**WHAT THE TASK ASKS**
Print the lines in the listing below that fall between the line with "- Any time saved" and the line with "- Update icon and documentation.", those two lines included, exactly as they stand and with nothing else.

**THE RECORDS**

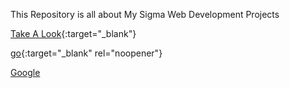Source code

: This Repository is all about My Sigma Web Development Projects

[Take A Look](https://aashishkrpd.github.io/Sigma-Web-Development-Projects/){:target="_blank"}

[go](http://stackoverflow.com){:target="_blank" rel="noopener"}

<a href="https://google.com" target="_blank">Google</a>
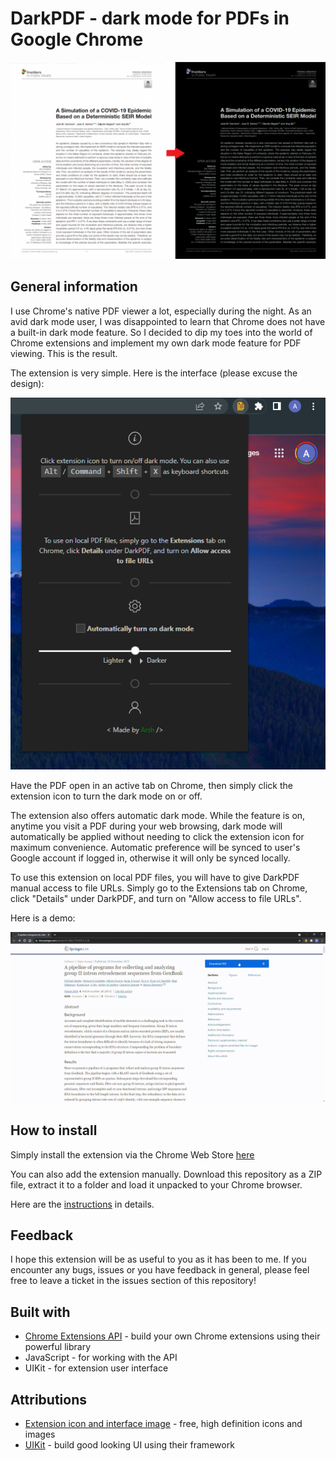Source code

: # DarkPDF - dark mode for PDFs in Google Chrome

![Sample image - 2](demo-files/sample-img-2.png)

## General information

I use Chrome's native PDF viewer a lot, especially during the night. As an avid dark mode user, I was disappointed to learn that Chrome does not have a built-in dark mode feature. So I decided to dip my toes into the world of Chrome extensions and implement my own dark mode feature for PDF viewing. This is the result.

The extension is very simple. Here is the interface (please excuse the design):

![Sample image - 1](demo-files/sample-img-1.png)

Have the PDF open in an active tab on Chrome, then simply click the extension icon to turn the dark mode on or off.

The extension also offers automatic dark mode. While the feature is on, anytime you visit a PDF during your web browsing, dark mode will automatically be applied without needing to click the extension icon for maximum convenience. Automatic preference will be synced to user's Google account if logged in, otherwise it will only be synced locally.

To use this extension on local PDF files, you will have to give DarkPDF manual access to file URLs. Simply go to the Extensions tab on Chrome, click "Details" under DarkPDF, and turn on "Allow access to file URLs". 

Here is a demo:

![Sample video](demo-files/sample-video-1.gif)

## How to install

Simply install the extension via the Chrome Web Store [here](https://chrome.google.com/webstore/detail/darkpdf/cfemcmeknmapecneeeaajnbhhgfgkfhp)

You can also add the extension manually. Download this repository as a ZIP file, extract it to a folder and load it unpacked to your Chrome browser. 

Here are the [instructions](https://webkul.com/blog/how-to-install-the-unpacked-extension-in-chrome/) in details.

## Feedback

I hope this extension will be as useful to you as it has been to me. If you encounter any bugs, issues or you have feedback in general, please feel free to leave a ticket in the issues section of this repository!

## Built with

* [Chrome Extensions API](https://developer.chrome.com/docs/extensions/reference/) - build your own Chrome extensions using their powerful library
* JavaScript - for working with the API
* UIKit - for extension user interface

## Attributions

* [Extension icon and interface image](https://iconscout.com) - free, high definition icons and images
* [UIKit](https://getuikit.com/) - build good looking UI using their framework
...
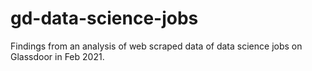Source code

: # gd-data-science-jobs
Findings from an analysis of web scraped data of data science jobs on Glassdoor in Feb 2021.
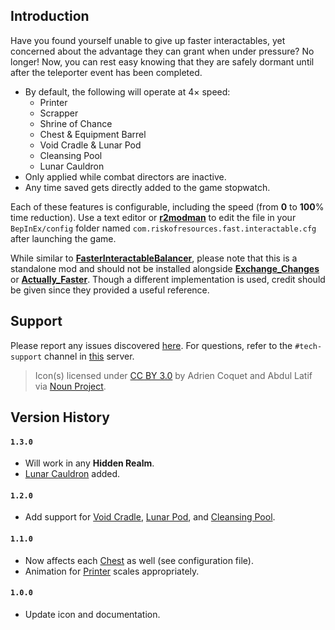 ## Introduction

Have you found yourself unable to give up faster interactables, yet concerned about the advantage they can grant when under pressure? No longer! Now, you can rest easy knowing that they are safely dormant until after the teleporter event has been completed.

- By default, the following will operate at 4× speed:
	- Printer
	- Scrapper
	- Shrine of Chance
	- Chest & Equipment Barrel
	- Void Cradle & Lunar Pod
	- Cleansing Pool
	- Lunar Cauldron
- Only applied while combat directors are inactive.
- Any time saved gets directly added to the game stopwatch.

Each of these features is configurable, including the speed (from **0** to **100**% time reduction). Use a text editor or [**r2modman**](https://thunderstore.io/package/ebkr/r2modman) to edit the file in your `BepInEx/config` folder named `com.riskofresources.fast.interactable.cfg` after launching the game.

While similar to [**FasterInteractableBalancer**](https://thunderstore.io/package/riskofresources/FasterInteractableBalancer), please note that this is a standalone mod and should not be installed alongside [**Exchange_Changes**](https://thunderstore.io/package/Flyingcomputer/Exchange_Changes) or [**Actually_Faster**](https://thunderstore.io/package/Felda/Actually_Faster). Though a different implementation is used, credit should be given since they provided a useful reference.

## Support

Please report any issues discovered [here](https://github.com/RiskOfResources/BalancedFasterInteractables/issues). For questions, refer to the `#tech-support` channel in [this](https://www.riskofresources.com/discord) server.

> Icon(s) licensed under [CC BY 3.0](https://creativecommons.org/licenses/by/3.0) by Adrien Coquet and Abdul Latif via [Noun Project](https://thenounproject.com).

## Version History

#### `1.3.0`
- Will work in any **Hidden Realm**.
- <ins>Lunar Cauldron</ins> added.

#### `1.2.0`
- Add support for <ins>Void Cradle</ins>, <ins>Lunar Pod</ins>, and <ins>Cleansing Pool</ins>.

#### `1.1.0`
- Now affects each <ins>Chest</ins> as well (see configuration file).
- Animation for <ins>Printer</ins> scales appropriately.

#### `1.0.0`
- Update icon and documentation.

**EXERCISE RESULT**
- Any time saved gets directly added to the game stopwatch.

Each of these features is configurable, including the speed (from **0** to **100**% time reduction). Use a text editor or [**r2modman**](https://thunderstore.io/package/ebkr/r2modman) to edit the file in your `BepInEx/config` folder named `com.riskofresources.fast.interactable.cfg` after launching the game.

While similar to [**FasterInteractableBalancer**](https://thunderstore.io/package/riskofresources/FasterInteractableBalancer), please note that this is a standalone mod and should not be installed alongside [**Exchange_Changes**](https://thunderstore.io/package/Flyingcomputer/Exchange_Changes) or [**Actually_Faster**](https://thunderstore.io/package/Felda/Actually_Faster). Though a different implementation is used, credit should be given since they provided a useful reference.

## Support

Please report any issues discovered [here](https://github.com/RiskOfResources/BalancedFasterInteractables/issues). For questions, refer to the `#tech-support` channel in [this](https://www.riskofresources.com/discord) server.

> Icon(s) licensed under [CC BY 3.0](https://creativecommons.org/licenses/by/3.0) by Adrien Coquet and Abdul Latif via [Noun Project](https://thenounproject.com).

## Version History

#### `1.3.0`
- Will work in any **Hidden Realm**.
- <ins>Lunar Cauldron</ins> added.

#### `1.2.0`
- Add support for <ins>Void Cradle</ins>, <ins>Lunar Pod</ins>, and <ins>Cleansing Pool</ins>.

#### `1.1.0`
- Now affects each <ins>Chest</ins> as well (see configuration file).
- Animation for <ins>Printer</ins> scales appropriately.

#### `1.0.0`
- Update icon and documentation.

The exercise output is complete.